I try to compare that with different types of wood working planes, that have the bevel facing up or down on their blades ('plane irons'), but still cut due to the resultant cutting angle. Just like with planes, where the bevel orientation has to match the plane that it is used on, the bevel on saw chain has to match the sharpening system that is used - no switching!

Philbert


----------



## PowerSharp Eng (Sep 6, 2016)

Went through some boxes of antique chains and found a unique chain for this thread.

Here is a version of a top sharpening chain on a very large scale. Pictured with the large top sharpened chain is today's Powersharp (the smallest chain pictured) and 11BC chain which is used on timber harvesting machines.

The average hole center to hole center distance of the antique chain .90" (the 11 BC chain is .75").

There was no brand on the large top sharpened chain.







Today's Powersharp cutter pictured just above the antique chain. Gives you a sense of the size of this old chain.


----------



## HarleyT (Sep 6, 2016)

On the middle chain. Why did the put the drive links in different directions?


----------



## HarleyT (Sep 6, 2016)

Or was that one a warranty return?


----------



## Philbert (Sep 6, 2016)

PowerSharp Eng said:


> . . . found a unique chain for this thread.



That is one scary looking chain!



HarleyT said:


> Why did the put the drive links in different directions?



Good observation. Looks like the tie straps have really been run rough on that chain too.

Philbert


----------



## PowerSharp Eng (Sep 6, 2016)

No, it's not a warranty chain.

I took a close look at the way the drive links were stamped out. The drive links were reversed on purpose.

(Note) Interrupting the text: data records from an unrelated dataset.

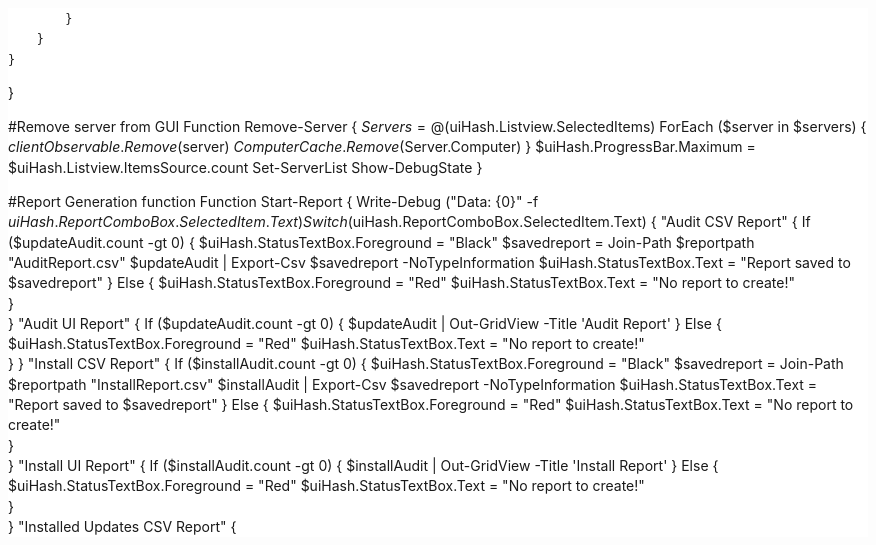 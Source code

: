             }
        }
    } 
}

#Remove server from GUI
Function Remove-Server {
    $Servers = @($uiHash.Listview.SelectedItems)
    ForEach ($server in $servers) {
        $clientObservable.Remove($server)
        $ComputerCache.Remove($Server.Computer)
    }
    $uiHash.ProgressBar.Maximum = $uiHash.Listview.ItemsSource.count
    Set-ServerList
    Show-DebugState
}

#Report Generation function
Function Start-Report {
    Write-Debug ("Data: {0}" -f $uiHash.ReportComboBox.SelectedItem.Text)
    Switch ($uiHash.ReportComboBox.SelectedItem.Text) {
        "Audit CSV Report" {
            If ($updateAudit.count -gt 0) { 
                $uiHash.StatusTextBox.Foreground = "Black"
                $savedreport = Join-Path $reportpath "AuditReport.csv"
                $updateAudit | Export-Csv $savedreport -NoTypeInformation
                $uiHash.StatusTextBox.Text = "Report saved to $savedreport"
            }
            Else {
                $uiHash.StatusTextBox.Foreground = "Red"
                $uiHash.StatusTextBox.Text = "No report to create!"         
            }         
        }
        "Audit UI Report" {
            If ($updateAudit.count -gt 0) {
                $updateAudit | Out-GridView -Title 'Audit Report'
            } 
            Else {
                $uiHash.StatusTextBox.Foreground = "Red"
                $uiHash.StatusTextBox.Text = "No report to create!"         
            }
        }
        "Install CSV Report" {
            If ($installAudit.count -gt 0) { 
                $uiHash.StatusTextBox.Foreground = "Black"
                $savedreport = Join-Path $reportpath "InstallReport.csv"
                $installAudit | Export-Csv $savedreport -NoTypeInformation
                $uiHash.StatusTextBox.Text = "Report saved to $savedreport"
                } 
            Else {
                $uiHash.StatusTextBox.Foreground = "Red"
                $uiHash.StatusTextBox.Text = "No report to create!"         
            }        
        }
        "Install UI Report" {
            If ($installAudit.count -gt 0) {
                $installAudit | Out-GridView -Title 'Install Report'
            } 
            Else {
                $uiHash.StatusTextBox.Foreground = "Red"
                $uiHash.StatusTextBox.Text = "No report to create!"         
            }        
        }
        "Installed Updates CSV Report" {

The stamping process creates a problem, it leaves the edge profile larger on one side than on the other side of the drive link. The picture shows how the edge of the drive link is angled. The short red lines are drawn to show the angle of the drive link edges.






The stamping die that made these parts made only one drive link at a time. So the larger edge profile is always on the same side of every drive link.


Running a chain with the larger profile all on the same side of the chain would cause wear on the nose sprocket and drive sprocket to the same angle. The nose sprocket would be pushed to one side of the bar and burn up. An angle worn in on the drive sprocket would cause the chain to walk sideways on the drive sprocket and cause chain throwing and damage the bar groove tail entry point.

So that is why the drive links are alternated.


----------



## HarleyT (Sep 6, 2016)

So they are no longer "stamped out"? Were all chains of that era the same way?

Why don't you put up some pics of the chain making process today?

It would be one of the most looked at threads here.


----------



## PowerSharp Eng (Sep 6, 2016)

Today's chains are stamped out. But an even number of drive links are made with every stroke of the stamping die. Half of the drive links have the larger edge profile on the right side of drive link and half have the larger edge profile on the left side of the drive link. This keeps the wear on the nose sprockets and drive sprockets symmetrical so the nose sprockets are not pushed to one side and the chain does not walk sideways on the drive sprocket.

Look closely at the teeth of a well used nose sprocket. The part of the nose sprocket teeth, in contact with the drive links, have a slight V shape.


----------



## stubnail67 (Oct 4, 2016)

so any one use this on a small top handle 14 inch?like echo? 52 drive link ... how does it fair on palm trees and small limbs? i use vxl right now....


----------



## wde_1978 (Oct 6, 2016)

My PowerSharp setup is 52DL, but I haven't used it yet!
Intended saws are 40cc/1.7kW/2.1HP Sachs-Dolmar 105 & 108.

I am having trouble getting my payed for firewood logs this year.
There was some sort of embezzlement affair with the forestry company.
I don't know the details, but it is 4 months since I played for my firewood logs and they still haven't been delivered.
Uppon requests to get our firewood delivered we get a sugarcoated excuse - this doesn't bode well. 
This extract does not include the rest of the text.